Dalam rangka memperkuat pemahaman dan kesiapan implementasi Kitab Undang-Undang Hukum Pidana (KUHP) dan Kitab Undang-Undang Hukum Acara Pidana (KUHAP) yang baru, Kementerian Hukum Republik Indonesia menggelar kegiatan Lokakarya KUHP dan KUHAP Baru Tahun 2026. Kegiatan ini secara resmi dibuka oleh Kepala Badan Pengembangan Sumber Daya Manusia (BPSDM) Kementerian Hukum RI, Gusti Ayu Wardani. Selasa (10/12/2026). Kepala Kantor Wilayah Kementerian Hukum Jambi, Jonson Siagian turut mengikuti kegiatan yang dilangsungkan di Fakultas Hukum Universitas Gadjah Mada, Yogyakarta.
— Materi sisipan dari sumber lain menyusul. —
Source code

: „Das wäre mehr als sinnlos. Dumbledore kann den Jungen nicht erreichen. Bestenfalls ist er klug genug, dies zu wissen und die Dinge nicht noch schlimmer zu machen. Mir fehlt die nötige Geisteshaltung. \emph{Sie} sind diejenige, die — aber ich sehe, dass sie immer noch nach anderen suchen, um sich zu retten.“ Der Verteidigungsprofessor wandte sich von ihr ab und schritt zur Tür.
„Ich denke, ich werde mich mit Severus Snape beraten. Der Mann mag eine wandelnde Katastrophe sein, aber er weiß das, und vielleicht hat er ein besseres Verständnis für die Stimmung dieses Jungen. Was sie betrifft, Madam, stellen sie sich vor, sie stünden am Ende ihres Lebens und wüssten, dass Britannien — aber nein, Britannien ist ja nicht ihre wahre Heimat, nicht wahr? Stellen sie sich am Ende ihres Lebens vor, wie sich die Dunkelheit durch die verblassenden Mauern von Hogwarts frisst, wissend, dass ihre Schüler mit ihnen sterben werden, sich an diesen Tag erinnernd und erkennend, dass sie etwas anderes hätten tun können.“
Lokakarya yang berlangsung pada 10–12 Februari 2026 kali ini diikuti oleh seluruh Kepala Kantor Wilayah Kementerian Hukum dari berbagai daerah sebagai bentuk komitmen bersama dalam penguatan pemahaman terhadap substansi serta implementasi KUHP dan KUHAP baru. Lokakarya kali ini menjadi wadah strategis untuk koordinasi, pembelajaran, serta penyamaan persepsi dalam pelaksanaan tugas dan fungsi di bidang hukum, khususnya terkait penerapan regulasi pidana dan hukum acara pidana yang baru.
Seluruh peserta mendapatkan berbagai materi strategis terkait arah pembaruan hukum acara pidana, mulai dari pembaharuan penyelidikan, penyidikan, dan upaya paksa, hingga pembaruan sistem penuntutan dalam KUHAP baru. Selain itu, dibahas pula penguatan mekanisme praperadilan, bantuan hukum, pemeriksaan persidangan di pengadilan, serta perlindungan kelompok rentan dalam sistem hukum pidana yang diperbarui.
Melalui forum diskusi dan sesi tanya jawab bersama para akademisi dan praktisi hukum, peserta memperoleh ruang pertukaran gagasan guna menyelaraskan paradigma pendidikan hukum pidana dan hukum acara pidana dengan perkembangan regulasi terbaru. Kehadiran Kepala Kantor Wilayah Kementerian Hukum Jambi dalam kegiatan ini diharapkan dapat memperkuat implementasi kebijakan hukum di daerah, khususnya dalam mendukung harmonisasi regulasi serta peningkatan kualitas pelayanan hukum kepada masyarakat.